Gotcha. Thank you. Then just a final question around the IL-2 regimen. Is that separate from the TIL therapy regimen?
Yes. Yes.
Yes. Yes. I was jumping in. Yes, Peter, it's completely separate. Of course, Proleukin is related as part of the regimen of TIL, but the revenue itself will be recognized separately, including also reimbursement, etc.
Great. Thank you so much.
Thank you. One moment for our next question. Our next question comes from the line of Kelsey Goodwin with Guggenheim. Your line is now open.
Oh, hey. Yeah. Congrats on the approval. It's great news, and happy Friday. Thanks for taking my questions. A lot of good questions have been asked already, so I'll shift gears a bit. Maybe just big, big picture, could you provide some color on how we could or should think about the margins here, maybe differences versus CAR-T cells? And then even bigger picture, I guess, could you just remind us potential data we'll see in 2024 and the status of the current hold on the 202 trials? Thanks so much.
Jean-Marc, do you want to talk a little bit about the margins in comparison to CAR-Ts?
Yeah. Sure. Definitely. As we have commented, and now you have even a price reference that we just disclosed. So margin, of course, which will not be negative, I expect it to improve over time because, of course, it's a function of us getting experience, adding efficiency and improvement.
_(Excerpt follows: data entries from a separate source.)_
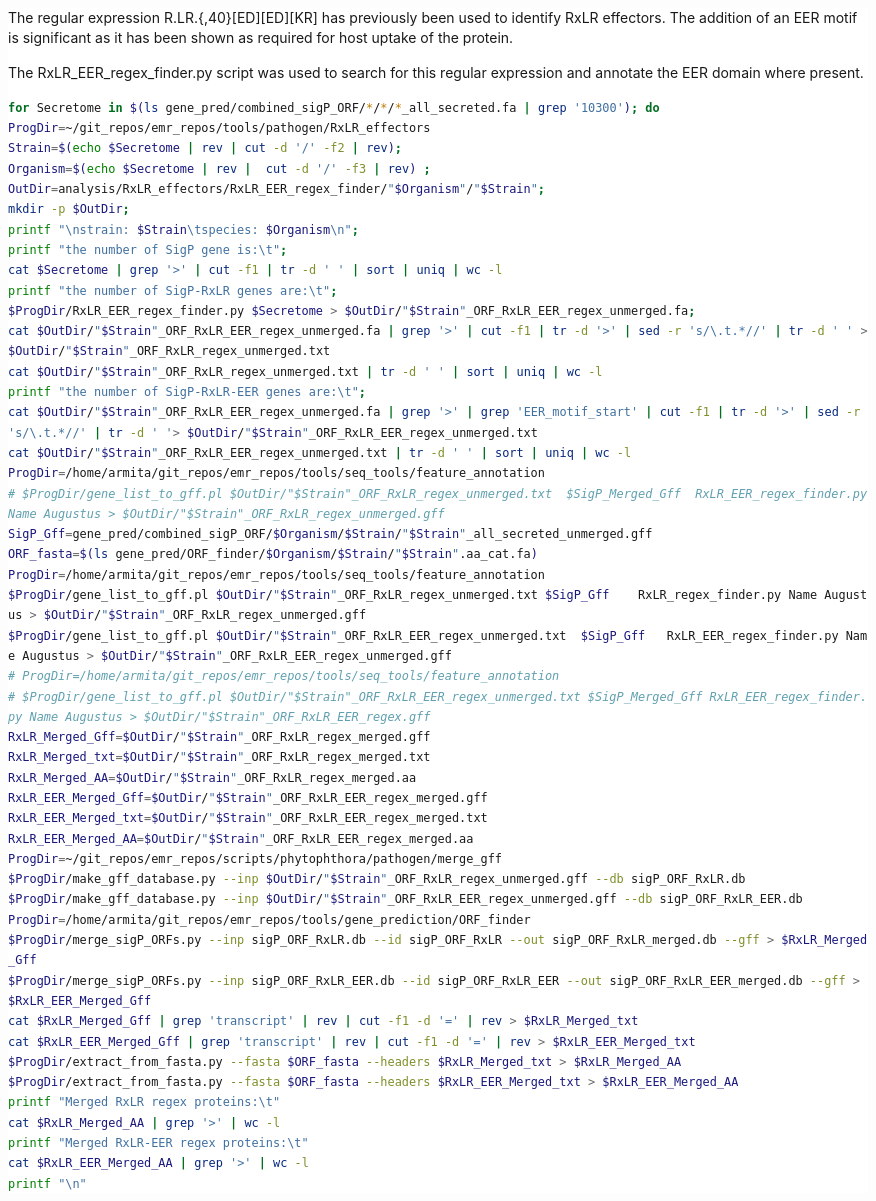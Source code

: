 The regular expression R.LR.{,40}[ED][ED][KR] has previously been used to identify RxLR effectors. The addition of an EER motif is significant as it has been shown as required for host uptake of the protein.

The RxLR_EER_regex_finder.py script was used to search for this regular expression and annotate the EER domain where present.

```bash
for Secretome in $(ls gene_pred/combined_sigP_ORF/*/*/*_all_secreted.fa | grep '10300'); do
ProgDir=~/git_repos/emr_repos/tools/pathogen/RxLR_effectors
Strain=$(echo $Secretome | rev | cut -d '/' -f2 | rev);
Organism=$(echo $Secretome | rev |  cut -d '/' -f3 | rev) ;
OutDir=analysis/RxLR_effectors/RxLR_EER_regex_finder/"$Organism"/"$Strain";
mkdir -p $OutDir;
printf "\nstrain: $Strain\tspecies: $Organism\n";
printf "the number of SigP gene is:\t";
cat $Secretome | grep '>' | cut -f1 | tr -d ' ' | sort | uniq | wc -l
printf "the number of SigP-RxLR genes are:\t";
$ProgDir/RxLR_EER_regex_finder.py $Secretome > $OutDir/"$Strain"_ORF_RxLR_EER_regex_unmerged.fa;
cat $OutDir/"$Strain"_ORF_RxLR_EER_regex_unmerged.fa | grep '>' | cut -f1 | tr -d '>' | sed -r 's/\.t.*//' | tr -d ' ' > $OutDir/"$Strain"_ORF_RxLR_regex_unmerged.txt
cat $OutDir/"$Strain"_ORF_RxLR_regex_unmerged.txt | tr -d ' ' | sort | uniq | wc -l
printf "the number of SigP-RxLR-EER genes are:\t";
cat $OutDir/"$Strain"_ORF_RxLR_EER_regex_unmerged.fa | grep '>' | grep 'EER_motif_start' | cut -f1 | tr -d '>' | sed -r 's/\.t.*//' | tr -d ' '> $OutDir/"$Strain"_ORF_RxLR_EER_regex_unmerged.txt
cat $OutDir/"$Strain"_ORF_RxLR_EER_regex_unmerged.txt | tr -d ' ' | sort | uniq | wc -l
ProgDir=/home/armita/git_repos/emr_repos/tools/seq_tools/feature_annotation
# $ProgDir/gene_list_to_gff.pl $OutDir/"$Strain"_ORF_RxLR_regex_unmerged.txt  $SigP_Merged_Gff 	RxLR_EER_regex_finder.py Name Augustus > $OutDir/"$Strain"_ORF_RxLR_regex_unmerged.gff
SigP_Gff=gene_pred/combined_sigP_ORF/$Organism/$Strain/"$Strain"_all_secreted_unmerged.gff
ORF_fasta=$(ls gene_pred/ORF_finder/$Organism/$Strain/"$Strain".aa_cat.fa)
ProgDir=/home/armita/git_repos/emr_repos/tools/seq_tools/feature_annotation
$ProgDir/gene_list_to_gff.pl $OutDir/"$Strain"_ORF_RxLR_regex_unmerged.txt $SigP_Gff	RxLR_regex_finder.py Name Augustus > $OutDir/"$Strain"_ORF_RxLR_regex_unmerged.gff
$ProgDir/gene_list_to_gff.pl $OutDir/"$Strain"_ORF_RxLR_EER_regex_unmerged.txt  $SigP_Gff	RxLR_EER_regex_finder.py Name Augustus > $OutDir/"$Strain"_ORF_RxLR_EER_regex_unmerged.gff
# ProgDir=/home/armita/git_repos/emr_repos/tools/seq_tools/feature_annotation
# $ProgDir/gene_list_to_gff.pl $OutDir/"$Strain"_ORF_RxLR_EER_regex_unmerged.txt $SigP_Merged_Gff RxLR_EER_regex_finder.py Name Augustus > $OutDir/"$Strain"_ORF_RxLR_EER_regex.gff
RxLR_Merged_Gff=$OutDir/"$Strain"_ORF_RxLR_regex_merged.gff
RxLR_Merged_txt=$OutDir/"$Strain"_ORF_RxLR_regex_merged.txt
RxLR_Merged_AA=$OutDir/"$Strain"_ORF_RxLR_regex_merged.aa
RxLR_EER_Merged_Gff=$OutDir/"$Strain"_ORF_RxLR_EER_regex_merged.gff
RxLR_EER_Merged_txt=$OutDir/"$Strain"_ORF_RxLR_EER_regex_merged.txt
RxLR_EER_Merged_AA=$OutDir/"$Strain"_ORF_RxLR_EER_regex_merged.aa
ProgDir=~/git_repos/emr_repos/scripts/phytophthora/pathogen/merge_gff
$ProgDir/make_gff_database.py --inp $OutDir/"$Strain"_ORF_RxLR_regex_unmerged.gff --db sigP_ORF_RxLR.db
$ProgDir/make_gff_database.py --inp $OutDir/"$Strain"_ORF_RxLR_EER_regex_unmerged.gff --db sigP_ORF_RxLR_EER.db
ProgDir=/home/armita/git_repos/emr_repos/tools/gene_prediction/ORF_finder
$ProgDir/merge_sigP_ORFs.py --inp sigP_ORF_RxLR.db --id sigP_ORF_RxLR --out sigP_ORF_RxLR_merged.db --gff > $RxLR_Merged_Gff
$ProgDir/merge_sigP_ORFs.py --inp sigP_ORF_RxLR_EER.db --id sigP_ORF_RxLR_EER --out sigP_ORF_RxLR_EER_merged.db --gff > $RxLR_EER_Merged_Gff
cat $RxLR_Merged_Gff | grep 'transcript' | rev | cut -f1 -d '=' | rev > $RxLR_Merged_txt
cat $RxLR_EER_Merged_Gff | grep 'transcript' | rev | cut -f1 -d '=' | rev > $RxLR_EER_Merged_txt
$ProgDir/extract_from_fasta.py --fasta $ORF_fasta --headers $RxLR_Merged_txt > $RxLR_Merged_AA
$ProgDir/extract_from_fasta.py --fasta $ORF_fasta --headers $RxLR_EER_Merged_txt > $RxLR_EER_Merged_AA
printf "Merged RxLR regex proteins:\t"
cat $RxLR_Merged_AA | grep '>' | wc -l
printf "Merged RxLR-EER regex proteins:\t"
cat $RxLR_EER_Merged_AA | grep '>' | wc -l
printf "\n"
```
Also, it's related to higher commercial volume and capacity usage at a facility. But again, you should expect a good margin from the get-go that will improve over time.
And then on the data flow this year, yes, there'll be some data flow from some of the trials. We haven't committed to anything just yet. Obviously, we have some trials running that we really want to report out, and we still have some data coming out from the COM202 study as well as LUN-202, LU-202. And while on topics of LU-202, we're working to get off hold as quickly as possible, and hopefully, we'll have some updates for you in a few weeks.
Great. Thanks. And congrats again.
Thank you.
Thank you. I'm currently showing no further questions at this time. I'd like to hand the conference back over to Dr. Vogt for closing comments.
Thank you again for joining the Iovance Biotherapeutics U.S. FDA approval conference call. I want to express my heartfelt appreciation to the patients and their families who have advocated for treatment options and participated in the clinical trials of Amtagvi and the Melanoma Community of Physicians and Treatment Centers that made this U.S. approval possible. I am also grateful to our employees and cross-functional teams in advancing our mission to be the global leader in TIL therapy. I would also like to thank our shareholders and covering analysts for their support. Please feel free to reach out to our investor relations team for follow-up. Thank you, everyone.
This concludes today's conference call. Thank you for your participation. You may now disconnect. Everyone, have a wonderful day.